*** Opening Given records ***

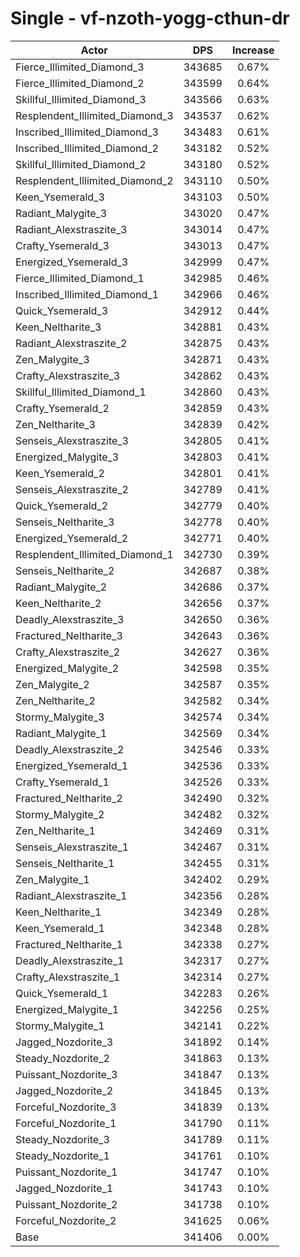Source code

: # Single - vf-nzoth-yogg-cthun-dr
| Actor | DPS | Increase |
|---|:---:|:---:|
|Fierce_Illimited_Diamond_3|343685|0.67%|
|Fierce_Illimited_Diamond_2|343599|0.64%|
|Skillful_Illimited_Diamond_3|343566|0.63%|
|Resplendent_Illimited_Diamond_3|343537|0.62%|
|Inscribed_Illimited_Diamond_3|343483|0.61%|
|Inscribed_Illimited_Diamond_2|343182|0.52%|
|Skillful_Illimited_Diamond_2|343180|0.52%|
|Resplendent_Illimited_Diamond_2|343110|0.50%|
|Keen_Ysemerald_3|343103|0.50%|
|Radiant_Malygite_3|343020|0.47%|
|Radiant_Alexstraszite_3|343014|0.47%|
|Crafty_Ysemerald_3|343013|0.47%|
|Energized_Ysemerald_3|342999|0.47%|
|Fierce_Illimited_Diamond_1|342985|0.46%|
|Inscribed_Illimited_Diamond_1|342966|0.46%|
|Quick_Ysemerald_3|342912|0.44%|
|Keen_Neltharite_3|342881|0.43%|
|Radiant_Alexstraszite_2|342875|0.43%|
|Zen_Malygite_3|342871|0.43%|
|Crafty_Alexstraszite_3|342862|0.43%|
|Skillful_Illimited_Diamond_1|342860|0.43%|
|Crafty_Ysemerald_2|342859|0.43%|
|Zen_Neltharite_3|342839|0.42%|
|Senseis_Alexstraszite_3|342805|0.41%|
|Energized_Malygite_3|342803|0.41%|
|Keen_Ysemerald_2|342801|0.41%|
|Senseis_Alexstraszite_2|342789|0.41%|
|Quick_Ysemerald_2|342779|0.40%|
|Senseis_Neltharite_3|342778|0.40%|
|Energized_Ysemerald_2|342771|0.40%|
|Resplendent_Illimited_Diamond_1|342730|0.39%|
|Senseis_Neltharite_2|342687|0.38%|
|Radiant_Malygite_2|342686|0.37%|
|Keen_Neltharite_2|342656|0.37%|
|Deadly_Alexstraszite_3|342650|0.36%|
|Fractured_Neltharite_3|342643|0.36%|
|Crafty_Alexstraszite_2|342627|0.36%|
|Energized_Malygite_2|342598|0.35%|
|Zen_Malygite_2|342587|0.35%|
|Zen_Neltharite_2|342582|0.34%|
|Stormy_Malygite_3|342574|0.34%|
|Radiant_Malygite_1|342569|0.34%|
|Deadly_Alexstraszite_2|342546|0.33%|
|Energized_Ysemerald_1|342536|0.33%|
|Crafty_Ysemerald_1|342526|0.33%|
|Fractured_Neltharite_2|342490|0.32%|
|Stormy_Malygite_2|342482|0.32%|
|Zen_Neltharite_1|342469|0.31%|
|Senseis_Alexstraszite_1|342467|0.31%|
|Senseis_Neltharite_1|342455|0.31%|
|Zen_Malygite_1|342402|0.29%|
|Radiant_Alexstraszite_1|342356|0.28%|
|Keen_Neltharite_1|342349|0.28%|
|Keen_Ysemerald_1|342348|0.28%|
|Fractured_Neltharite_1|342338|0.27%|
|Deadly_Alexstraszite_1|342317|0.27%|
|Crafty_Alexstraszite_1|342314|0.27%|
|Quick_Ysemerald_1|342283|0.26%|
|Energized_Malygite_1|342256|0.25%|
|Stormy_Malygite_1|342141|0.22%|
|Jagged_Nozdorite_3|341892|0.14%|
|Steady_Nozdorite_2|341863|0.13%|
|Puissant_Nozdorite_3|341847|0.13%|
|Jagged_Nozdorite_2|341845|0.13%|
|Forceful_Nozdorite_3|341839|0.13%|
|Forceful_Nozdorite_1|341790|0.11%|
|Steady_Nozdorite_3|341789|0.11%|
|Steady_Nozdorite_1|341761|0.10%|
|Puissant_Nozdorite_1|341747|0.10%|
|Jagged_Nozdorite_1|341743|0.10%|
|Puissant_Nozdorite_2|341738|0.10%|
|Forceful_Nozdorite_2|341625|0.06%|
|Base|341406|0.00%|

*** Closing Given records ***

Set the pictures aside and transcribe the data above exactly.

**Result for this task:**
Source code

: # Single - vf-nzoth-yogg-cthun-dr
| Actor | DPS | Increase |
|---|:---:|:---:|
|Fierce_Illimited_Diamond_3|343685|0.67%|
|Fierce_Illimited_Diamond_2|343599|0.64%|
|Skillful_Illimited_Diamond_3|343566|0.63%|
|Resplendent_Illimited_Diamond_3|343537|0.62%|
|Inscribed_Illimited_Diamond_3|343483|0.61%|
|Inscribed_Illimited_Diamond_2|343182|0.52%|
|Skillful_Illimited_Diamond_2|343180|0.52%|
|Resplendent_Illimited_Diamond_2|343110|0.50%|
|Keen_Ysemerald_3|343103|0.50%|
|Radiant_Malygite_3|343020|0.47%|
|Radiant_Alexstraszite_3|343014|0.47%|
|Crafty_Ysemerald_3|343013|0.47%|
|Energized_Ysemerald_3|342999|0.47%|
|Fierce_Illimited_Diamond_1|342985|0.46%|
|Inscribed_Illimited_Diamond_1|342966|0.46%|
|Quick_Ysemerald_3|342912|0.44%|
|Keen_Neltharite_3|342881|0.43%|
|Radiant_Alexstraszite_2|342875|0.43%|
|Zen_Malygite_3|342871|0.43%|
|Crafty_Alexstraszite_3|342862|0.43%|
|Skillful_Illimited_Diamond_1|342860|0.43%|
|Crafty_Ysemerald_2|342859|0.43%|
|Zen_Neltharite_3|342839|0.42%|
|Senseis_Alexstraszite_3|342805|0.41%|
|Energized_Malygite_3|342803|0.41%|
|Keen_Ysemerald_2|342801|0.41%|
|Senseis_Alexstraszite_2|342789|0.41%|
|Quick_Ysemerald_2|342779|0.40%|
|Senseis_Neltharite_3|342778|0.40%|
|Energized_Ysemerald_2|342771|0.40%|
|Resplendent_Illimited_Diamond_1|342730|0.39%|
|Senseis_Neltharite_2|342687|0.38%|
|Radiant_Malygite_2|342686|0.37%|
|Keen_Neltharite_2|342656|0.37%|
|Deadly_Alexstraszite_3|342650|0.36%|
|Fractured_Neltharite_3|342643|0.36%|
|Crafty_Alexstraszite_2|342627|0.36%|
|Energized_Malygite_2|342598|0.35%|
|Zen_Malygite_2|342587|0.35%|
|Zen_Neltharite_2|342582|0.34%|
|Stormy_Malygite_3|342574|0.34%|
|Radiant_Malygite_1|342569|0.34%|
|Deadly_Alexstraszite_2|342546|0.33%|
|Energized_Ysemerald_1|342536|0.33%|
|Crafty_Ysemerald_1|342526|0.33%|
|Fractured_Neltharite_2|342490|0.32%|
|Stormy_Malygite_2|342482|0.32%|
|Zen_Neltharite_1|342469|0.31%|
|Senseis_Alexstraszite_1|342467|0.31%|
|Senseis_Neltharite_1|342455|0.31%|
|Zen_Malygite_1|342402|0.29%|
|Radiant_Alexstraszite_1|342356|0.28%|
|Keen_Neltharite_1|342349|0.28%|
|Keen_Ysemerald_1|342348|0.28%|
|Fractured_Neltharite_1|342338|0.27%|
|Deadly_Alexstraszite_1|342317|0.27%|
|Crafty_Alexstraszite_1|342314|0.27%|
|Quick_Ysemerald_1|342283|0.26%|
|Energized_Malygite_1|342256|0.25%|
|Stormy_Malygite_1|342141|0.22%|
|Jagged_Nozdorite_3|341892|0.14%|
|Steady_Nozdorite_2|341863|0.13%|
|Puissant_Nozdorite_3|341847|0.13%|
|Jagged_Nozdorite_2|341845|0.13%|
|Forceful_Nozdorite_3|341839|0.13%|
|Forceful_Nozdorite_1|341790|0.11%|
|Steady_Nozdorite_3|341789|0.11%|
|Steady_Nozdorite_1|341761|0.10%|
|Puissant_Nozdorite_1|341747|0.10%|
|Jagged_Nozdorite_1|341743|0.10%|
|Puissant_Nozdorite_2|341738|0.10%|
|Forceful_Nozdorite_2|341625|0.06%|
|Base|341406|0.00%|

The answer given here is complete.